Again, during the Cold War, the contradictions of strategy and policy became axiomatic. The word that was used most frequently then was not resilience but ‘survival’. The Soviets and their allies were known to prefer ‘hardening’ their targets by burying them so deep underground that destroying them was thought next to impossible.
The West for the most part used a different approach: ‘redundancy’. Many targets, including command headquarters, were easy to find and destroy, but there was always redundancy, so if one or two or even many were hit, there would always be more than one to substitute. Combined with decentralisation, this is the basic principle of the Internet, which the US Defense Advanced Research Projects Agency conceived during the Cold War.
A resilient system can also be redundant, but the two principles are not really synonymous or even mutually consistent. For the components of a system to bounce back and thrive means they cannot be discarded so easily. There is little room, in the current era of ‘resilience theatre’, for redundancy, nor for competing national systems.
In other words, resilient systems must be not only flexibly maintained but hardened, too, at least on the inside. Unlike survival, resilience is above all a psychological concept which is also a practice. Physiologically, one becomes adaptable, responsive to that same external aggressor. Psychologically, one is ‘hardened’ so as to appear resilient against an external aggressor.
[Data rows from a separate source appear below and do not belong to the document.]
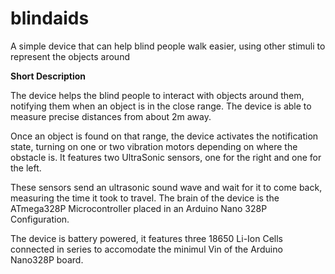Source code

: # blindaids
A simple device that can help blind people walk easier, using other stimuli to represent the objects around 

<b> Short Description </b>

The device helps the blind people to interact with objects around them, notifying them when an object is in the close range. The device is able to measure precise distances from about 2m away.

Once an object is found on that range, the device activates the notification state, turning on one or two vibration motors depending on where the obstacle is. It features two UltraSonic sensors, one for the right and one for the left. 

These sensors send an ultrasonic sound wave and wait for it to come back, measuring the time it took to travel. The brain of the device is the ATmega328P Microcontroller placed in an Arduino Nano 328P Configuration.

The device is battery powered, it features three 18650 Li-Ion Cells connected in series to accomodate the minimul Vin of the Arduino Nano328P board.

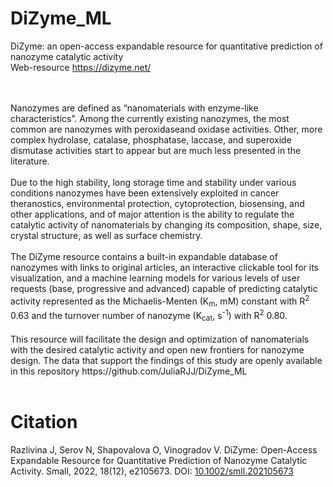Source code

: # DiZyme_ML
DiZyme: an open-access expandable resource for quantitative prediction of nanozyme catalytic activity <br>
Web-resource https://dizyme.net/
<div>&nbsp;</div>
<div>&nbsp;</div>
Nanozymes are defined as “nanomaterials with enzyme-like characteristics”. Among the currently existing nanozymes, the most common are nanozymes with peroxidaseand oxidase activities. Other, more complex hydrolase, catalase,  phosphatase,  laccase,  and superoxide dismutase  activities start to appear but are much less presented in the literature.
        <div>&nbsp;</div>
Due to the high stability, long storage time and stability under various conditions nanozymes have been extensively exploited in cancer theranostics, environmental protection, cytoprotection, biosensing, and other applications, and of major attention is the ability to regulate the catalytic activity of nanomaterials by changing its composition, shape, size, crystal structure, as well as surface chemistry.
        <div>&nbsp;</div>
The DiZyme resource contains a built-in expandable database of nanozymes with links to original articles, an interactive clickable tool for its visualization, and a machine learning models for various levels of user requests (base, progressive and advanced) capable of predicting catalytic activity represented as the Michaelis-Menten (K<sub>m</sub>, mM) constant with R<sup>2</sup> 0.63 and the turnover number of nanozyme (K<sub>cat</sub>, s<sup>-1</sup>) with R<sup>2</sup> 0.80.
        <div>&nbsp;</div>
This resource will facilitate the design and optimization of nanomaterials with the desired catalytic activity and open new frontiers for nanozyme design. The data that support the findings of this study are openly available in this repository https://github.com/JuliaRJJ/DiZyme_ML
        <div>&nbsp;</div>

# Citation
Razlivina J, Serov N, Shapovalova O, Vinogradov V. DiZyme: Open-Access Expandable Resource for Quantitative Prediction of Nanozyme Catalytic Activity. Small, 2022, 18(12), e2105673. DOI: <a href="https://doi.org/10.1002/smll.202105673">10.1002/smll.202105673</a>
It is a sort of hardening in the current vocabulary, the shifting of the mood from ‘pandemic’ to ‘war’ that we must be most wary of.
So long as hardening is seen for what it is – the management through protection of the symptoms of fragility rather than its singular antidote – there is nothing wrong with it. The same goes for adaptability. It is not wholly antithetical that this hardening must be self-reflective, must move in response to the needs of both what is being made resilient and what it is practicing resilience against. To put it with due irony tempered by just seriousness, we must learn to read beyond the face-mask and acknowledge public performances of resilience for what they are: individual gestures enacted in hope of full, worldwide, recovery.
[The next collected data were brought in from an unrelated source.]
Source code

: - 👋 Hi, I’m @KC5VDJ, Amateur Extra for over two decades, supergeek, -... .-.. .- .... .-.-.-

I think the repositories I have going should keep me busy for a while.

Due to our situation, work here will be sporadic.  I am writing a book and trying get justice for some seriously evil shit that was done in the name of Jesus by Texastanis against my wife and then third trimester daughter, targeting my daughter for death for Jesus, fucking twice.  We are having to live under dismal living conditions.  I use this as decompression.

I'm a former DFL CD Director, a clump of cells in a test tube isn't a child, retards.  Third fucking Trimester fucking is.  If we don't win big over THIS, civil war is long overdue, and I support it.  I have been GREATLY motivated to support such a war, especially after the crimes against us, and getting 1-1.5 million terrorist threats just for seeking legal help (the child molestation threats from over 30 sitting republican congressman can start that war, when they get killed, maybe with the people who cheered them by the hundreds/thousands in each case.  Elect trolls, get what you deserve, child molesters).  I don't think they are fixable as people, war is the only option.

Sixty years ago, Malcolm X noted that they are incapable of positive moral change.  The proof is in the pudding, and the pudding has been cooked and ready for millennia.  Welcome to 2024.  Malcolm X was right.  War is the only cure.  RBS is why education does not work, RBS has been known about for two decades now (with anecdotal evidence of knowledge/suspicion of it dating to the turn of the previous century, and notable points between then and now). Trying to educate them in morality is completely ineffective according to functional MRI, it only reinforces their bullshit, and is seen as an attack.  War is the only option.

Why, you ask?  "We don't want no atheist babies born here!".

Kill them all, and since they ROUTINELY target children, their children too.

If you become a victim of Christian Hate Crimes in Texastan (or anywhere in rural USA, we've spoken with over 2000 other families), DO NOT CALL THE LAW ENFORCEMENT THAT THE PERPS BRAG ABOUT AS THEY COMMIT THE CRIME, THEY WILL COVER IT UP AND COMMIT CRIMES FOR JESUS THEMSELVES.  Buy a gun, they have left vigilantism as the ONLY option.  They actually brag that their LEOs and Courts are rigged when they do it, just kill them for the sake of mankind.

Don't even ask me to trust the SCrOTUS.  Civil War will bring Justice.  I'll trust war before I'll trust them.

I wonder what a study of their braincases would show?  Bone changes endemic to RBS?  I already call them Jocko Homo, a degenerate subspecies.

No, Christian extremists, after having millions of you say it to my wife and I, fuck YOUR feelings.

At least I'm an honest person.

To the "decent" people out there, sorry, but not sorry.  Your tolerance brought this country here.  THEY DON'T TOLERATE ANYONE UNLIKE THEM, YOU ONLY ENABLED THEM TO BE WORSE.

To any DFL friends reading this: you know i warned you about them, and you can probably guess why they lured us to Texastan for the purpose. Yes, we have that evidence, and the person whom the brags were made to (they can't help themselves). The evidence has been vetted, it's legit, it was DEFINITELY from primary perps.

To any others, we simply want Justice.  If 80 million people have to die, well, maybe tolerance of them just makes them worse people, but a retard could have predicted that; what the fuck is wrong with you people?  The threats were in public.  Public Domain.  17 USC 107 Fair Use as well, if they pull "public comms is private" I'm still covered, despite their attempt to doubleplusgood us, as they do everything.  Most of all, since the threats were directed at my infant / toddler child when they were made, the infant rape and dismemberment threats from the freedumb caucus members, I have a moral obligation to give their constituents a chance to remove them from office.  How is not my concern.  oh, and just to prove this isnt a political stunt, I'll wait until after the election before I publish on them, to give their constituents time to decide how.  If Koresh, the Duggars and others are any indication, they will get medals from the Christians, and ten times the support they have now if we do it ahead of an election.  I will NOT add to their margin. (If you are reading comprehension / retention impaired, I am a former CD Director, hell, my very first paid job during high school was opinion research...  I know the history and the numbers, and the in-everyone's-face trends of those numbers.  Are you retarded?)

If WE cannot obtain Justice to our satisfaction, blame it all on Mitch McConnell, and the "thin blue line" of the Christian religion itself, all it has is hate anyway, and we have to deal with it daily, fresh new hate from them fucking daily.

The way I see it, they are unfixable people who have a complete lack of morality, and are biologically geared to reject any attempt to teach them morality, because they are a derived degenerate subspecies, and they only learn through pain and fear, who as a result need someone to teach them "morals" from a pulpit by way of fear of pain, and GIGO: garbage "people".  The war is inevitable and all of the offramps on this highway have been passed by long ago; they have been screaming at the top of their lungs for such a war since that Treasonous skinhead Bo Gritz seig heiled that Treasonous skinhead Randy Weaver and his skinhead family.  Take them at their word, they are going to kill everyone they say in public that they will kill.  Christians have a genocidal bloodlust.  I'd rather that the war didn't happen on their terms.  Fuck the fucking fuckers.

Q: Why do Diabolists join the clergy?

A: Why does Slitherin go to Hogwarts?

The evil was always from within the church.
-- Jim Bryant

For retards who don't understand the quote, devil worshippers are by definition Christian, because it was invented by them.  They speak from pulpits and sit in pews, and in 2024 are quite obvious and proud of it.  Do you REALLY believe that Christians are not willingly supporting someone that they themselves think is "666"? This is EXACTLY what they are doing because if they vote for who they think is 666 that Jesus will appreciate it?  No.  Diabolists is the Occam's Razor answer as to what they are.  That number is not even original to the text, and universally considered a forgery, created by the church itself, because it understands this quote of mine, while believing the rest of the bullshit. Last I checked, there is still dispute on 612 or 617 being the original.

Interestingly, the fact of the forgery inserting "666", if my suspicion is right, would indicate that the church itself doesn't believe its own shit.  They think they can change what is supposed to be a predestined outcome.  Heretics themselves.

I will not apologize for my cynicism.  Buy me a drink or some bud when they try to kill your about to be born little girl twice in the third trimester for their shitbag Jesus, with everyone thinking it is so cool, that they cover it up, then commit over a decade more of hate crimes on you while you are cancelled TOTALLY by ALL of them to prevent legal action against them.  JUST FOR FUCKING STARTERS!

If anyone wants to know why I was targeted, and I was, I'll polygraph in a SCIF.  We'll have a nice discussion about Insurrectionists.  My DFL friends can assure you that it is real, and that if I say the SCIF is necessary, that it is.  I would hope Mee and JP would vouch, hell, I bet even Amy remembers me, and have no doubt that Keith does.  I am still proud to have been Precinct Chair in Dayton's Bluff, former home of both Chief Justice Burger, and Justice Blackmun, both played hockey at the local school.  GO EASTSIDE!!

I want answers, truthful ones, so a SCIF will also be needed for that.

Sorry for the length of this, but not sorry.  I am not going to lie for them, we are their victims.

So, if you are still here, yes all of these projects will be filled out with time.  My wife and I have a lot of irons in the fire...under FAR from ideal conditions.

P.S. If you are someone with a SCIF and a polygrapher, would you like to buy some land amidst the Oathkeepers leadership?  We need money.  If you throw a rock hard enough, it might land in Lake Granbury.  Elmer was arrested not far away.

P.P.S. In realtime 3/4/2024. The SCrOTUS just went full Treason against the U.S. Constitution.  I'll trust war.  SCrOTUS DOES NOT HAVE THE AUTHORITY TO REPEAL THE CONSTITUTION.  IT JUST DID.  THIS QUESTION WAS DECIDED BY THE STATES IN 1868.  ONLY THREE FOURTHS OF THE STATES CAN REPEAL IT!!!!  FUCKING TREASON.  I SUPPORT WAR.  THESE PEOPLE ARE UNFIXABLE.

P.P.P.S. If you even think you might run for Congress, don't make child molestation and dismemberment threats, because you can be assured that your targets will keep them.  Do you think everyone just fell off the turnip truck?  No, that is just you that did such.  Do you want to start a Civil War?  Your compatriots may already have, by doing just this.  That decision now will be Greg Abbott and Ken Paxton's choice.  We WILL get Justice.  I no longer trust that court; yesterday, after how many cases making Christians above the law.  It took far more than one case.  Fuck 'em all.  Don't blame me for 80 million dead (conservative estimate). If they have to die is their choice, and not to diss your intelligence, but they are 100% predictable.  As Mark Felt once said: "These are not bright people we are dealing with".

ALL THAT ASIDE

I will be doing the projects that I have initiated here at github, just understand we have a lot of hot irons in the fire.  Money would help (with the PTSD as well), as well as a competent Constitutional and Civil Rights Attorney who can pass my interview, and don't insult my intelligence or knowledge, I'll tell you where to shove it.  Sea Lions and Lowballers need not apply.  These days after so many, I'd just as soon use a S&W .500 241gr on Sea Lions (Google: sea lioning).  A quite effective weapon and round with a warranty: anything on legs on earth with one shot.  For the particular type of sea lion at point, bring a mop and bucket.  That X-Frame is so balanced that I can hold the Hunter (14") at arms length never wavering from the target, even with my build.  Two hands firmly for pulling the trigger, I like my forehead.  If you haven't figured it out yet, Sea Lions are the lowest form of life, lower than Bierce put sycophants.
If we do those things, and continue to think and act collectively on the best ways to protect ourselves, we may overcome the fungible, problematic nature of resilience. It need not be replaced with another galvanising political concept for a society in the midst of a pandemic or other traumas, and neither need it become an empty concept, recognisable only through the performance of associated empty gestures in the service of politics.
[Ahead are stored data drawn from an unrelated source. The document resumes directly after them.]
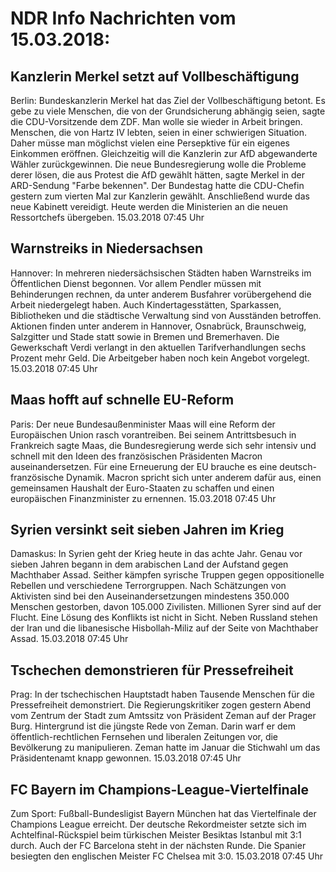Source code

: # NDR Info Nachrichten vom 15.03.2018:


## Kanzlerin Merkel setzt auf Vollbeschäftigung
Berlin:    Bundeskanzlerin Merkel hat das Ziel der Vollbeschäftigung betont. Es gebe zu viele Menschen, die von der Grundsicherung abhängig seien, sagte die CDU-Vorsitzende dem ZDF. Man wolle sie wieder in Arbeit bringen. Menschen, die von Hartz IV lebten, seien in einer schwierigen Situation. Daher müsse man möglichst vielen eine Persepktive für ein eigenes Einkommen eröffnen. Gleichzeitig will die Kanzlerin zur AfD abgewanderte Wähler zurückgewinnen. Die neue Bundesregierung wolle die Probleme derer lösen, die aus Protest die AfD gewählt hätten, sagte Merkel in der ARD-Sendung "Farbe bekennen". Der Bundestag hatte die CDU-Chefin gestern zum vierten Mal zur Kanzlerin gewählt. Anschließend wurde das neue Kabinett vereidigt. Heute werden die Ministerien an die neuen Ressortchefs übergeben. 15.03.2018 07:45 Uhr 

## Warnstreiks in Niedersachsen
Hannover: In mehreren niedersächsischen Städten haben Warnstreiks im Öffentlichen Dienst begonnen. Vor allem Pendler müssen mit Behinderungen rechnen, da unter anderem Busfahrer vorübergehend die Arbeit niedergelegt haben. Auch Kindertagesstätten, Sparkassen, Bibliotheken und die städtische Verwaltung sind von Ausständen betroffen. Aktionen finden unter anderem in Hannover, Osnabrück, Braunschweig, Salzgitter und Stade statt sowie in Bremen und Bremerhaven. Die Gewerkschaft Verdi verlangt in den aktuellen Tarifverhandlungen sechs Prozent mehr Geld. Die Arbeitgeber haben noch kein Angebot vorgelegt. 15.03.2018 07:45 Uhr 

## Maas hofft auf schnelle EU-Reform
Paris: Der neue Bundesaußenminister Maas will eine Reform der Europäischen Union rasch vorantreiben. Bei seinem Antrittsbesuch in Frankreich sagte Maas, die Bundesregierung werde sich sehr intensiv und schnell mit den Ideen des französischen Präsidenten Macron auseinandersetzen. Für eine Erneuerung der EU brauche es eine deutsch-französische Dynamik. Macron spricht sich unter anderem dafür aus, einen gemeinsamen Haushalt der Euro-Staaten zu schaffen und einen europäischen Finanzminister zu ernennen. 15.03.2018 07:45 Uhr 

## Syrien versinkt seit sieben Jahren im Krieg
Damaskus: In Syrien geht der Krieg heute in das achte Jahr. Genau vor sieben Jahren begann in dem arabischen Land der Aufstand gegen Machthaber Assad. Seither kämpfen syrische Truppen gegen oppositionelle Rebellen und verschiedene Terrorgruppen. Nach Schätzungen von Aktivisten sind bei den Auseinandersetzungen mindestens 350.000 Menschen gestorben, davon 105.000 Zivilisten. Millionen Syrer sind auf der Flucht. Eine Lösung des Konflikts ist nicht in Sicht. Neben Russland stehen der Iran und die libanesische Hisbollah-Miliz auf der Seite von Machthaber Assad. 15.03.2018 07:45 Uhr 

## Tschechen demonstrieren für Pressefreiheit
Prag: In der tschechischen Hauptstadt haben Tausende Menschen für die Pressefreiheit demonstriert. Die Regierungskritiker zogen gestern Abend vom Zentrum der Stadt zum Amtssitz von Präsident Zeman auf der Prager Burg. Hintergrund ist die jüngste Rede von Zeman. Darin warf er dem öffentlich-rechtlichen Fernsehen und liberalen Zeitungen vor, die Bevölkerung zu manipulieren. Zeman hatte im Januar die Stichwahl um das Präsidentenamt knapp gewonnen. 15.03.2018 07:45 Uhr 

## FC Bayern im Champions-League-Viertelfinale
Zum Sport: Fußball-Bundesligist Bayern München hat das Viertelfinale der Champions League erreicht. Der deutsche Rekordmeister setzte sich im Achtelfinal-Rückspiel beim türkischen Meister Besiktas Istanbul mit 3:1 durch. Auch der FC Barcelona steht in der nächsten Runde. Die Spanier besiegten den englischen Meister FC Chelsea mit 3:0. 15.03.2018 07:45 Uhr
If, however, ‘resilience theatre’ is the world-stage of our present and future, then all of us must be wary of such differences between appearances and reality. For every crisis brings out opportunists, profiteers, and charlatans, who will revel in the benefits of resilience theatre.
The costs, however, will be steep, for nothing destroys resilience more quickly than the realisation that it is wearing no clothes.
Kenneth Weisbrode is an historian. His latest book is Practical Lessons from US Foreign Policy: The Itinerant Years (with James E Goodby).
Heather H Yeung is a writer. Her latest book is On Literary Plasticity: Readings with Kafka in Ecology, Voice, and Object-Life.
The views expressed in this Commentary are the author's, and do not represent those of RUSI or any other institution.